Friday, July 16, 2010

GUILT, SHAME AND DEPRESSION






Depression often results from the unresolved crippling feelings of guilt, shame and inadequacy. John Bradshaw warns about the depressing effect of these feelings, especially shame, which he defines as,

• The internalized feeling of being flawed and defective as a human being…shame, which should be a healthy signal of limits, becomes an overwhelming state of being, an identity if you will. Once toxically shamed, a person loses contact with his authentic self. What follows is a chronic mourning for the lost self.

Bradshaw then explains how shame, the “master emotion,” begins to tragically numb the rest of the emotions through denial, repression, and dissociation. Where did this life-controlling shame come from? According to Bradshaw, it is a product of not being loved unconditionally. If this is the problem, then the answer is matter of providing unconditional love. One way this is achieved, according to Bradshaw, is through loving affirmations:

• Repeated positive messages are emotional nutrients…Here are the loving words you can say to your inner infant: “Welcome to the world, I’ve been waiting for you. I’m glad you are here. I’ve prepared a special place for you to live. I like you just the way you are. I will not leave you, no matter what...”

There are several problems with Bradshaw’s approach:

1. Bradshaw unjustifiably assumes that toxic shame is the result of a lack of love. Indeed, love might decrease our sensitivity to guilt, but this doesn’t mean that an increased sensitivity is pathological. Instead, it might have a beneficial effect. Likewise, it is better to live with our uncomfortable inhibitions, than to go “wilding” with friends, whose association decreases these inhibitions. Guilt and shame demand self-examination. If we have transgressed, the appropriate action is confession and repentance (1 John 1:8-9) and not soothing self-talk! If sin is the problem, then Bradshaw’s suggestion is merely a professional form of denial.

2. It’s not believable. If positive affirmations are going to work, they must be believed, but they should only be believed if they are in harmony with reality! However, it’s hard to take seriously Bradshaw’s proposed affirmations: “I’ve prepared a special place for you to live. I like you just the way you are...”

3. Believing something silly can only provide minimal and temporary relief.

On the other hand, if Bradshaw’s affirmations can work to alleviate depression, how much more God’s affirmations! If it helps me to assure myself that “I will not leave you,” how much more God’s assurance that He will never leave me (Rom 8:38-39; Heb. 13:5)! If I am reassured by, “I like you just the way you are,” I will find God’s promise, that He loves me with a love that surpasses anything I can understand, even more reassuring (Eph 3:17-20)!
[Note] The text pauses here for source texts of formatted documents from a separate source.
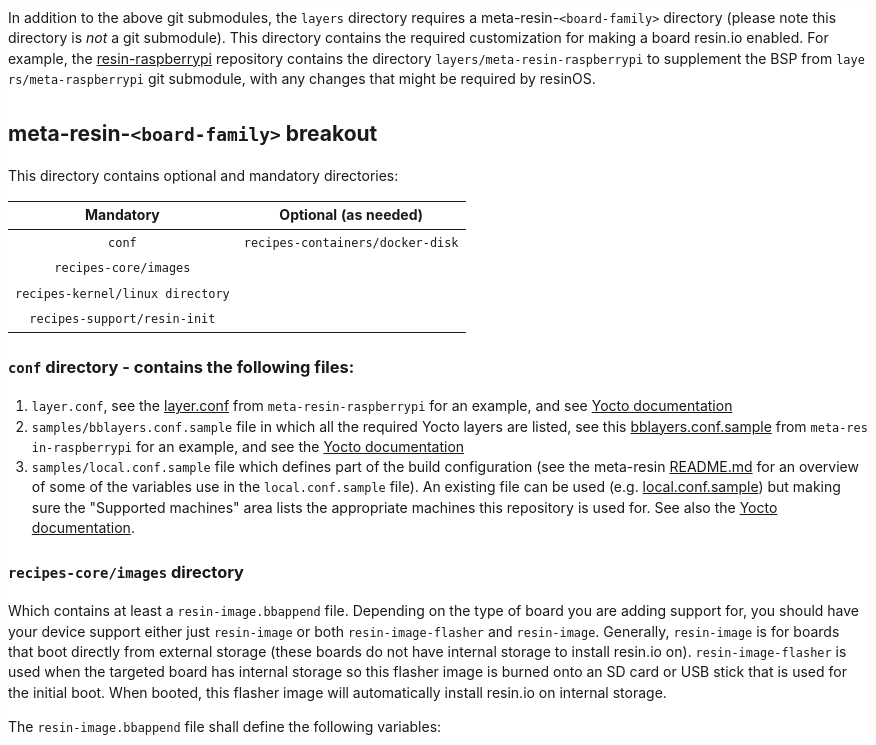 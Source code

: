In addition to the above git submodules, the `layers` directory requires a meta-resin-`<board-family>` directory (please note this directory is _not_ a git submodule). This directory contains the required customization for making a board resin.io enabled. For example, the [resin-raspberrypi](https://github.com/resin-os/resin-raspberrypi) repository contains the directory `layers/meta-resin-raspberrypi` to supplement the BSP from `layers/meta-raspberrypi` git submodule, with any changes that might be required by resinOS.

## meta-resin-`<board-family>` breakout

This directory contains optional and mandatory directories:

|Mandatory                                                  |Optional (as needed)|
|:------------------------------------------------------:|:---------------------------------:|
|    `conf`                                                         | `recipes-containers/docker-disk` |
|    `recipes-core/images`                     | |
|    `recipes-kernel/linux directory` | |
|    `recipes-support/resin-init`          | |


###  `conf` directory - contains the following files:

  1. `layer.conf`, see the [layer.conf](https://github.com/resin-os/resin-raspberrypi/blob/master/layers/meta-balena-raspberrypi/conf/layer.conf) from `meta-resin-raspberrypi` for an example, and see [Yocto documentation](http://www.yoctoproject.org/docs/2.0/mega-manual/mega-manual.html#bsp-filelayout-layer)
   2. `samples/bblayers.conf.sample` file in which all the required Yocto layers are listed, see this [bblayers.conf.sample](https://github.com/resin-os/resin-raspberrypi/blob/master/layers/meta-balena-raspberrypi/conf/samples/bblayers.conf.sample) from `meta-resin-raspberrypi` for an example, and see the [Yocto documentation](http://www.yoctoproject.org/docs/2.0/mega-manual/mega-manual.html#var-BBLAYERS)
   3. `samples/local.conf.sample` file which defines part of the build configuration (see the meta-resin [README.md][meta-resin-readme] for an overview of some of the variables use in the `local.conf.sample` file). An existing file can be used (e.g. [local.conf.sample](https://github.com/resin-os/resin-raspberrypi/blob/master/layers/meta-balena-raspberrypi/conf/samples/local.conf.sample)) but making sure the "Supported machines" area lists the appropriate machines this repository is used for. See also the [Yocto documentation](http://www.yoctoproject.org/docs/2.0/mega-manual/mega-manual.html#structure-build-conf-local.conf).


### `recipes-core/images` directory

Which contains at least a `resin-image.bbappend` file. Depending on the type of board you are adding support for, you should have your device support either just `resin-image` or both `resin-image-flasher` and `resin-image`. Generally, `resin-image` is for boards that boot directly from external storage (these boards do not have internal storage to install resin.io on). `resin-image-flasher` is used when the targeted board has internal storage so this flasher image is burned onto an SD card or USB stick that is used for the initial boot. When booted, this flasher image will automatically install resin.io on internal storage.

  The `resin-image.bbappend` file shall define the following variables:


[resin-intel repo]: https://github.com/resin-os/resin-intel
[resin-intel grub append]: https://github.com/resin-os/resin-intel/tree/master/layers/meta-resin-intel/recipes-bsp/grub
[meta-intel repo]: http://git.yoctoproject.org/cgit/cgit.cgi/meta-intel
[intel-corei7-64 coffee]: https://github.com/resin-os/resin-intel/blob/master/intel-corei7-64.coffee
[resin-yocto-scripts]: https://github.com/resin-os/resin-yocto-scripts
[poky]: http://git.yoctoproject.org/cgit/cgit.cgi/poky
[meta-openembedded]: https://github.com/openembedded/meta-openembedded
[meta-resin]: https://github.com/resin-os/meta-resin
[meta-rust]: https://github.com/meta-rust/meta-rust
[layer.conf intel]: https://github.com/resin-os/resin-intel/blob/master/layers/meta-resin-intel/conf/layer.conf
[meta-resin-readme]: https://github.com/resin-os/meta-resin/blob/master/README.md
[local.conf.sample intel]: https://github.com/resin-os/resin-intel/blob/master/layers/meta-resin-intel/conf/samples/local.conf.sample
[bblayers.conf.sample intel]: https://github.com/resin-os/resin-intel/blob/master/layers/meta-resin-intel/conf/samples/bblayers.conf.sample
I may be able to forgive myself, but God’s forgiveness (Heb. 8:12) will penetrate so much more intimately and persuasively and will eventually secure self-forgiveness.

Bradshaw’s self-affirmations are to God’s affirmations as masturbation is to true relationship--a substitute for the real thing. Even worse, self-affirmations must be believed if they are to have any impact. However, Bradshaw promotes these affirmations apart from any consideration of their truth-content. The mind and reality are thus compromised for the sake of emotional relief. If we stoop to unreality, we will pay a hefty price further down the road.

In contrast to this, the Bible doesn’t admonish us to believe that Christ died for our sins simply because we’ll derive a sense of relief, but primarily because it is true, as many reliable witnesses have attested. God’s solution never requires us to compromise our intellectual integrity or reality.